• **Assigned task**
Work through the data below and copy out every line where "bootstrap" is found.

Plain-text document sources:
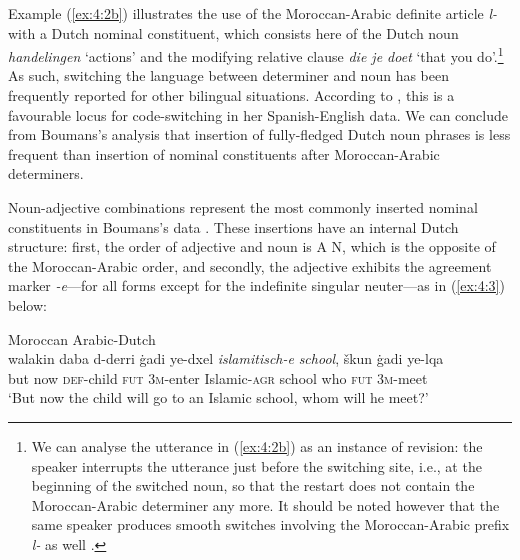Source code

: \noindent Example (\ref{ex:4:2b}) illustrates the use of the Moroccan-Arabic definite article \textit{l-} with a Dutch nominal constituent, which consists here of the Dutch noun \textit{handelingen} `actions' and the modifying relative clause \textit{die je doet} `that you do'.\footnote{We can analyse the utterance in (\ref{ex:4:2b}) as an instance of revision: the speaker interrupts the utterance just before the switching site, i.e., at the beginning of the switched noun, so that the restart does not contain the Moroccan-Arabic determiner any more. It should be noted however that the same speaker produces smooth switches involving the Moroccan-Arabic prefix \textit{l-} as well \citep[cf.][185]{boumans-syntax-1998}.} As such, switching the language between determiner and noun has been frequently reported for other bilingual situations. According to \citet[604]{poplack-sometimes-1980}, this is a favourable locus for code-switching in her Spanish-English data. We can conclude from Boumans's analysis that insertion of fully-fledged Dutch noun phrases is less frequent than insertion of nominal constituents after Moroccan-Arabic determiners.

Noun-adjective combinations represent the most commonly inserted nominal constituents in Boumans's data \citep[cf.][203--205]{boumans-syntax-1998}. These insertions have an internal Dutch structure: first, the order of adjective and noun is A N, which is the opposite of the Moroccan-Arabic order, and secondly, the adjective exhibits the agreement marker \textit{-e}---for all forms except for the indefinite singular neuter---as in (\ref{ex:4:3}) below: 

\ea
\label{ex:4:3}
Moroccan Arabic-Dutch \citep[204]{boumans-syntax-1998}\\
\gll walakin daba d-derri ġadi ye-dxel \textit{islamitisch-e} \textit{school}, škun ġadi ye-lqa\\
	but now \textsc{def}-child \textsc{fut} \textsc{3m}-enter Islamic-\textsc{agr} school who \textsc{fut} \textsc{3m}-meet\\
\glt `But now the child will go to an Islamic school, whom will he meet?'
\z

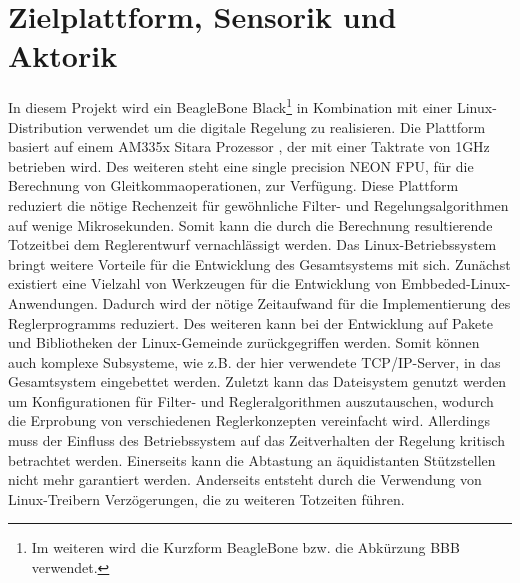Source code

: \section{Zielplattform, Sensorik und Aktorik}
In diesem Projekt wird ein BeagleBone Black\footnote{Im weiteren wird die Kurzform BeagleBone bzw. die Abkürzung BBB verwendet.} \cite{BBBSRM} in Kombination mit einer Linux-Distribution verwendet um die digitale Regelung zu realisieren. Die Plattform basiert auf einem AM335x Sitara  Prozessor \cite{AM335x}, der mit einer Taktrate von 1GHz betrieben wird. Des weiteren steht eine single precision NEON FPU, für die Berechnung von Gleitkommaoperationen, zur Verfügung. Diese Plattform reduziert die nötige Rechenzeit für gewöhnliche Filter- und Regelungsalgorithmen auf wenige Mikrosekunden. Somit kann die durch die Berechnung resultierende Totzeitbei dem Reglerentwurf vernachlässigt werden.
Das Linux-Betriebssystem bringt weitere Vorteile für die Entwicklung des Gesamtsystems mit sich. Zunächst existiert eine Vielzahl von Werkzeugen für die Entwicklung von Embbeded-Linux-Anwendungen. Dadurch wird der nötige Zeitaufwand für die Implementierung des Reglerprogramms reduziert. Des weiteren kann bei der Entwicklung auf Pakete und Bibliotheken der Linux-Gemeinde zurückgegriffen werden. Somit können auch komplexe Subsysteme, wie z.B. der hier verwendete TCP/IP-Server, in das Gesamtsystem eingebettet werden. Zuletzt kann das Dateisystem genutzt werden um Konfigurationen für Filter- und Regleralgorithmen auszutauschen, wodurch die Erprobung von verschiedenen Reglerkonzepten vereinfacht wird. 
Allerdings muss der Einfluss des Betriebssystem auf das Zeitverhalten der Regelung kritisch betrachtet werden. Einerseits kann die Abtastung an äquidistanten Stützstellen nicht mehr garantiert werden. Anderseits entsteht durch die Verwendung von Linux-Treibern Verzögerungen, die zu weiteren Totzeiten führen.

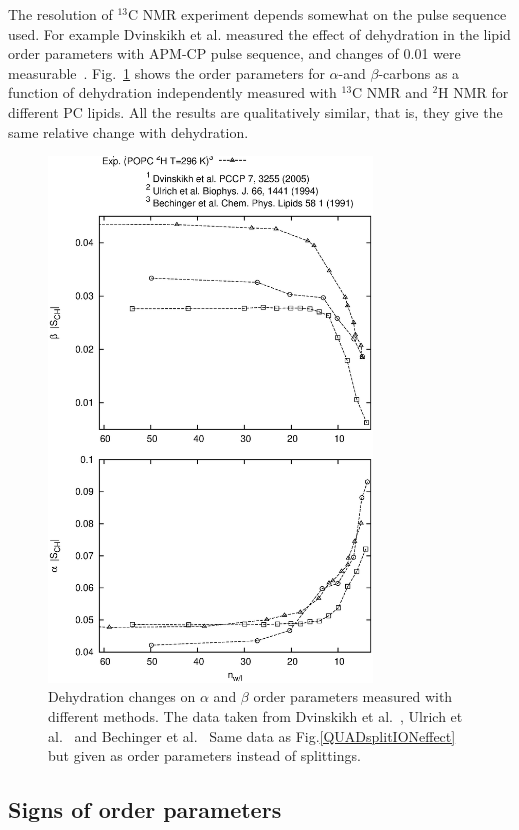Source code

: \documentclass[aps,prl,superscriptaddress,twocolumn]{revtex4}
\begin{document}
The resolution of $^{13}$C NMR experiment depends somewhat on the pulse sequence used. For example Dvinskikh et al. measured the effect of dehydration 
in the lipid order parameters with APM-CP pulse sequence, and changes of 0.01 were measurable~\cite{dvinskikh05b}. Fig.~\ref{opDEHYDeffect} shows the 
order parameters for $\alpha$-and $\beta$-carbons 
as a function of dehydration independently measured with $^{13}$C NMR and $^2$H NMR for different PC lipids. All the results are qualitatively similar, that is, 
they give the same relative change with dehydration.
\begin{figure}[]
  \includegraphics[width=8.6cm]{../Fig/OrderParameterDEHYDexp.eps}
\newline
  \caption{\label{opDEHYDeffect}
    Dehydration changes on $\alpha$ and $\beta$ order parameters measured with different methods. 
    The data taken from Dvinskikh et al.~\cite{dvinskikh05b}, Ulrich et al.~\cite{ulrich94} and Bechinger et al.~\cite{bechinger91}
    Same data as Fig.\ref{QUADsplitIONeffect} but given as order parameters instead of splittings.
  } 
\end{figure}


\subsection{Signs of order parameters}
\end{document}
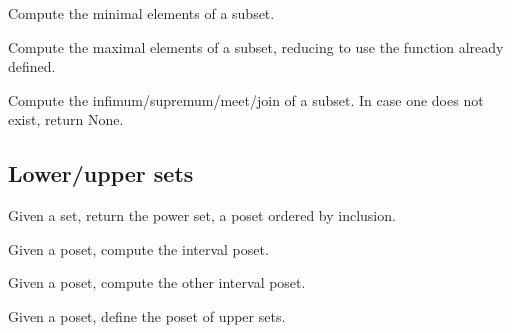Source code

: \begin{exercise}
  Compute the minimal elements of a subset.


\end{exercise}


\begin{exercise}
  Compute the maximal elements of a subset, reducing
  to use the function  already defined.


\end{exercise}


\begin{exercise}
  Compute the infimum/supremum/meet/join of a subset.
  In case one does not exist, return None.


\end{exercise}

\subsection{Lower/upper sets}
\begin{exercise}
  Given a set, return the power set, a poset ordered by inclusion.

\end{exercise}


\begin{exercise}
  Given a poset, compute the interval poset.

\end{exercise}


\begin{exercise}
  Given a poset, compute the other interval poset.

\end{exercise}


\begin{exercise}
  Given a poset, define the poset of upper sets.

\end{exercise}

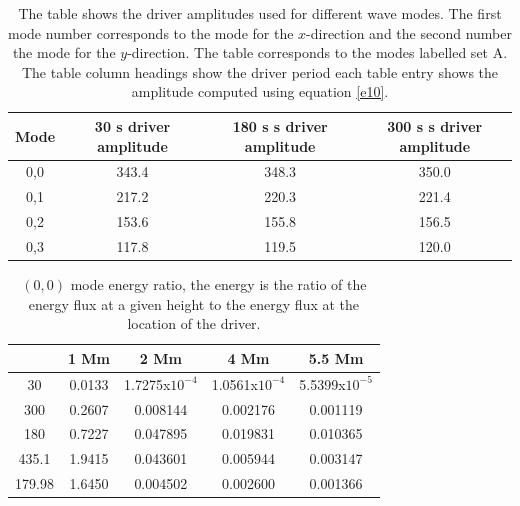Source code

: \documentclass[preprint,authoryear,12pt]{elsarticle}
\begin{document}
\begin{table}\label{simamps}
\centering
\begin{tabular}{c c c c }
\hline
Mode   & 30 s driver amplitude & 180 s s driver amplitude & 300 s s driver amplitude\\
\hline
0,0 & 343.4 & 348.3 & 350.0 \\
\hline
0,1 & 217.2 & 220.3 & 221.4 \\
\hline
0,2 & 153.6 & 155.8 & 156.5 \\
\hline
0,3 & 117.8 & 119.5 & 120.0 \\
\hline
\end{tabular} 
\caption{The table shows the driver amplitudes used for different wave modes. The first mode number corresponds to the mode for the $x$-direction and the second number the mode for the $y$-direction. The table corresponds to the modes labelled set A. The table column headings show the driver period each table entry shows the amplitude computed using equation \ref{e10}.}
\label{Tableamps_30_180_300}
\end{table}






\begin{table}[h]
\centering
\begin{tabular}{c c c c c }
\hline
   &  1 Mm & 2 Mm & 4 Mm & 5.5 Mm \\
\hline
30 &  0.0133 & 1.7275x$10^{-4}$ & 1.0561x$10^{-4}$ & 5.5399x$10^{-5}$ \\
\hline
300 & 0.2607 & 0.008144 & 0.002176 &  0.001119 \\
\hline
180 & 0.7227 & 0.047895 & 0.019831 &  0.010365 \\
\hline
435.1 & 1.9415 & 0.043601 & 0.005944 & 0.003147  \\
\hline
179.98 & 1.6450 & 0.004502 & 0.002600&  0.001366 \\ 
\hline
\hline
\end{tabular} 
\caption{ $(0, 0)$ mode energy ratio, the energy is the ratio of the energy flux at a given height to the energy flux at the location of the driver.}
\label{Table00mode}
\end{table}
\end{document}
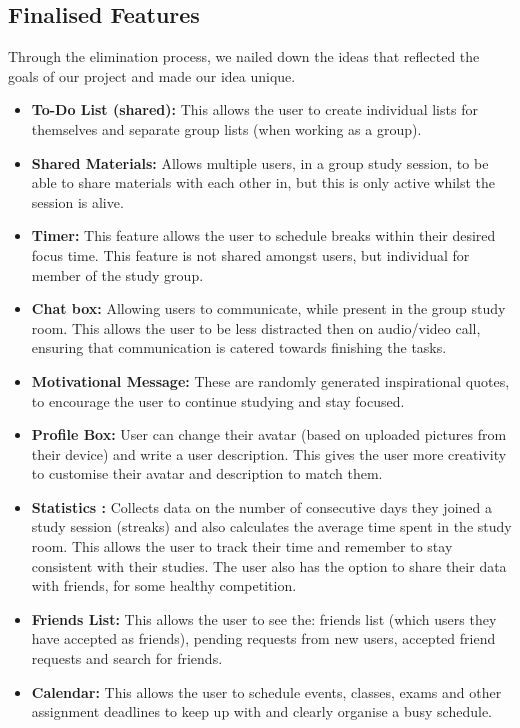 \subsection{Finalised Features} Through the elimination process, we nailed down the ideas that reflected the goals of our project and made our idea unique.
\begin{itemize}
    \item \textbf{To-Do List (shared):} This allows the user to create individual lists for themselves and separate group lists (when working as a group).
    \item \textbf{Shared Materials:} Allows multiple users, in a group study session, to be able to share materials with each other in, but this is only active whilst the session is alive.
    \item \textbf{Timer:} This feature allows the user to schedule breaks within their desired focus time. This feature is not shared amongst users, but individual for member of the study group.
    \item \textbf{Chat box:} Allowing users to communicate, while present in the group study room. This allows the user to be less distracted then on audio/video call, ensuring that communication is catered towards finishing the tasks.
    \item \textbf{Motivational Message:} These are randomly generated inspirational quotes, to encourage the user to continue studying and stay focused.
    \item \textbf{Profile Box:}  User can change their avatar (based on uploaded pictures from their device) and write a user description. This gives the user more creativity to customise their avatar and description to match them.
    \item \textbf{Statistics :} Collects data on the number of consecutive days they joined a study session (streaks) and also calculates the average time spent in the study room. This allows the user to track their time and remember to stay consistent with their studies. The user also has the option to share their data with friends, for some healthy competition.
    \item \textbf{Friends List:} This allows the user to see the: friends list (which users they have accepted as friends), pending requests from new users, accepted friend requests and search for friends.
    \item \textbf{Calendar:} This allows the user to schedule events, classes, exams and other assignment deadlines to keep up with and clearly organise a busy schedule.

\end{itemize}
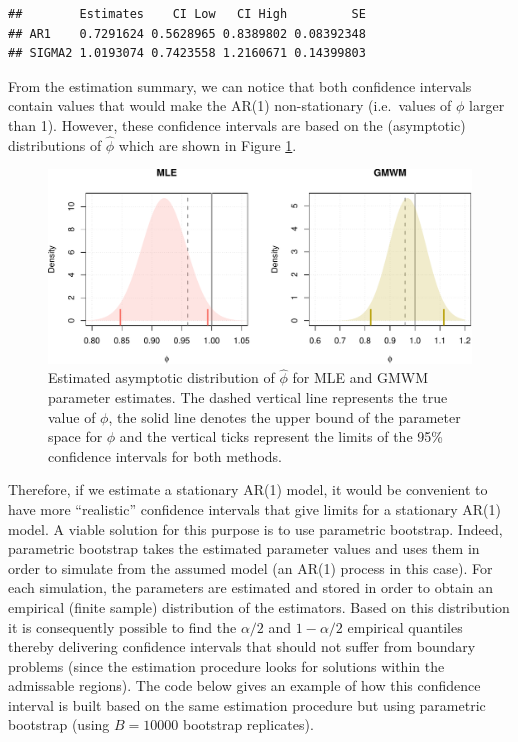 \documentclass[]{book}
\theoremstyle{definition}
\theoremstyle{definition}
\theoremstyle{definition}
\theoremstyle{remark}
\begin{document}
\begin{verbatim}
##        Estimates    CI Low   CI High         SE
## AR1    0.7291624 0.5628965 0.8389802 0.08392348
## SIGMA2 1.0193074 0.7423558 1.2160671 0.14399803
\end{verbatim}

From the estimation summary, we can notice that both confidence
intervals contain values that would make the AR(1) non-stationary
(i.e.~values of \(\phi\) larger than 1). However, these confidence
intervals are based on the (asymptotic) distributions of \(\hat{\phi}\)
which are shown in Figure \ref{fig:asymIC}.

\begin{figure}
\centering
\includegraphics{ts_files/figure-latex/asymIC-1.pdf}
\caption{\label{fig:asymIC}Estimated asymptotic distribution of
\(\hat{\phi}\) for MLE and GMWM parameter estimates. The dashed vertical
line represents the true value of \(\phi\), the solid line denotes the
upper bound of the parameter space for \(\phi\) and the vertical ticks
represent the limits of the 95\% confidence intervals for both methods.}
\end{figure}

Therefore, if we estimate a stationary AR(1) model, it would be
convenient to have more ``realistic'' confidence intervals that give
limits for a stationary AR(1) model. A viable solution for this purpose
is to use parametric bootstrap. Indeed, parametric bootstrap takes the
estimated parameter values and uses them in order to simulate from the
assumed model (an AR(1) process in this case). For each simulation, the
parameters are estimated and stored in order to obtain an empirical
(finite sample) distribution of the estimators. Based on this
distribution it is consequently possible to find the \(\alpha/2\) and
\(1-\alpha/2\) empirical quantiles thereby delivering confidence
intervals that should not suffer from boundary problems (since the
estimation procedure looks for solutions within the admissable regions).
The code below gives an example of how this confidence interval is built
based on the same estimation procedure but using parametric bootstrap
(using \(B = 10000\) bootstrap replicates).
\end{document}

• **Answer space**
is to use parametric bootstrap. Indeed, parametric bootstrap takes the
based on the same estimation procedure but using parametric bootstrap
(using \(B = 10000\) bootstrap replicates).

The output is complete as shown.